Vendus 5000$ aux autorités américaines par l'armée pakistanaise, 22 hommes ont passé de 4 à 11 ans dans la tristement célèbre prison militaire de la baie de Guantánamo, et ce, même si les autorités américaines ont vite reconnu qu'ils ne représentaient pas une menace pour les États-Unis.

«Tout au long de cette affaire, ces hommes ont été inconscients de ce qui leur arrivait. Ils ont été des pions de la géopolitique», dit le cinéaste montréalais Patricio Henríquez.

Dans Ouïghours: prisonniers de l'absurde, qui sera présenté en première mondiale ce soir au Festival du nouveau cinéma, le documentariste raconte la longue épopée de ces 22 hommes issus de la minorité turcophone ouïghoure, majoritairement musulmane, du nord-ouest de la Chine.

Du Xinjang à Guantánamo

Ayant quitté la province chinoise du Xinjiang, où vivent neuf millions d'Ouïghours, pour fuir la répression politique et culturelle chinoise, les trois hommes sur lesquels le cinéaste a centré son film sont passés par l'Afghanistan et le Pakistan avant d'aboutir sur la base américaine de Cuba en 2002.

Comme des milliers d'autres prisonniers des guerres d'Irak et d'Afghanistan, ils y ont été affublés de l'étiquette d'«ennemis combattants» et privés des droits reconnus par la Convention de Genève. Mais contrairement à des milliers d'autres, ils n'ont pas été libérés après que leurs geôliers eurent compris qu'ils étaient sur une mauvaise piste. «S'ils avaient été renvoyés en Chine, ils auraient été exécutés», dit aujourd'hui Rushan Abbas, une militante de longue date des droits des Ouïghours et citoyenne américaine.

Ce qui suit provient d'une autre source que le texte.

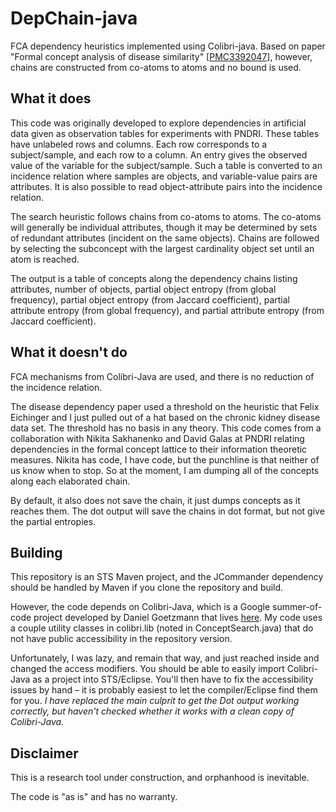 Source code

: DepChain-java
=============

FCA dependency heuristics implemented using Colibri-java.
Based on paper "Formal concept analysis of disease similarity"
[[PMC3392047](http://www.ncbi.nlm.nih.gov/pmc/articles/PMC3392047/)], however,
chains are constructed from co-atoms to atoms and no bound is used.

## What it does

This code was originally developed to explore dependencies in artificial data
given as observation tables for experiments with PNDRI.
These tables have unlabeled rows and columns.
Each row corresponds to a subject/sample, and each row to a column.
An entry gives the observed value of the variable for the subject/sample.
Such a table is converted to an incidence relation where samples are objects, and
variable-value pairs are attributes.
It is also possible to read object-attribute pairs into the incidence relation.

The search heuristic follows chains from co-atoms to atoms.
The co-atoms will generally be individual attributes, though it may be determined
by sets of redundant attributes (incident on the same objects).
Chains are followed by selecting the subconcept with the largest cardinality
object set until an atom is reached.

The output is a table of concepts along the dependency chains listing
attributes,
number of objects,
partial object entropy (from global frequency),
partial object entropy (from Jaccard coefficient),
partial attribute entropy (from global frequency), and
partial attribute entropy (from Jaccard coefficient).

## What it doesn't do

FCA mechanisms from Colibri-Java are used, and there is no reduction of the
  incidence relation.

The disease dependency paper used a threshold on the heuristic that Felix Eichinger
and I just pulled out of a hat based on the chronic kidney disease data set.
The threshold has no basis in any theory.
This code comes from a collaboration with Nikita Sakhanenko and David Galas at
PNDRI relating dependencies in the formal concept lattice to their
information theoretic measures.
Nikita has code, I have code, but the punchline is that
neither of us know when to stop.
So at the moment, I am dumping all of the concepts along each elaborated chain.

By default, it also does not save the chain, it just dumps concepts as it reaches them.
The dot output will save the chains in dot format, but not give the partial entropies.

## Building
This repository is an STS Maven project, and the JCommander dependency should be
handled by Maven if you clone the repository and build.

However, the code depends on Colibri-Java, which is a
Google summer-of-code project developed by Daniel Goetzmann that lives
[here](https://code.google.com/p/colibri-java/).
My code uses a couple utility classes in colibri.lib (noted in
ConceptSearch.java) that do not have public accessibility in the repository version.

Unfortunately, I was lazy, and remain that way, and just reached inside and
changed the access modifiers.
You should be able to easily import Colibri-Java as a project into STS/Eclipse.
You'll then have to fix the accessibility issues by hand –
it is probably easiest to let the compiler/Eclipse find them for you.
*I have replaced the main culprit to get the Dot output working correctly, but haven't
checked whether it works with a clean copy of Colibri-Java.*

## Disclaimer

This is a research tool under construction, and orphanhood is inevitable.

The code is "as is" and has no warranty.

À la demande du gouvernement américain, cette dernière est devenue la traductrice des 22 Ouïghours de Guantánamo. Et leur ange gardien. «Au début, j'ai hésité. On ne savait pas encore grand-chose de Guantánamo et je pensais que les gens qui s'y trouvaient étaient des terroristes et des djihadistes», se souvient celle qui est de passage à Montréal pour assister à la première du documentaire.



Trahis

Présente à tous les interrogatoires des Ouïghours, la traductrice a réalisé en moins de six mois qu'ils étaient innocents. Ce constat s'est transformé en «immense déception» quand, en 2003, les Américains ont permis aux autorités chinoises d'interroger les détenus ouïghours en échange d'un vote favorable à la guerre en Irak au Conseil de sécurité des Nations unies. «Pour moi, ç'a été terrible», dit-elle aujourd'hui, tout en refusant de condamner trop durement son pays d'accueil. «C'est le seul pays que j'ai», ajoute-t-elle.

Si elle a donné sa démission après cet incident, Rushan Abbas est vite retournée à Guantánamo pour prêter main-forte aux détenus. Avec l'aide d'un avocat de Boston, Sabin Willett, ils ont entamé des procédures judiciaires pour retrouver leur liberté.

Malgré une décision de la cour qui a ordonné leur libération en 2008, des années sont passées avant que tous les détenus ne quittent la prison. Craignant la réaction de la Chine, peu de pays se sont portés volontaires pour les héberger. Les États-Unis, quant à eux, ont fermé leur territoire aux anciens prisonniers de Guantánamo, même innocents. «Les derniers des 22 hommes ont été libérés le 31 décembre dernier. J'ai passé un magnifique Nouvel An», dit Rushan Abbas, qui a gardé le contact avec tous ses anciens protégés et leur famille.

Double exil

Aujourd'hui, ils sont aux quatre coins du monde, de l'Albanie, aux Bermudes, en passant par Palau en Océanie et la Slovaquie. La plupart d'entre eux n'ont pas de statut légal et ne peuvent quitter leur pays d'asile. «Même si certains sont dans des destinations touristiques de rêve, pour eux, ces endroits sont devenus leur prison, aussi jolie soit-elle», note Patricio Henríquez.

Avec Ouïghours: prisonniers de l'absurde, produit par l'Office national du film, le cinéaste consacre un troisième film aux violations des droits de la personne dans la prison de Guantánamo. «Certains pourraient penser qu'à cause de mon passé latino-américain, je règle mes comptes avec les États-Unis. Peut-être, mais j'ai aussi beaucoup d'admiration pour les Américains qui se sont battus [pour les Ouïghours]» et qui sont au coeur du film, note le cinéaste d'origine chilienne. En montrant cette Amérique éthique, contre la torture, on arrivera peut-être à briser un peu le cercle de la violence.»

Ouïghours: prisonniers de l'absurde est présenté ce soir à 19h ainsi que le 17 octobre à 15h au Cinéma du Parc. Il sortira en salle au début de 2015.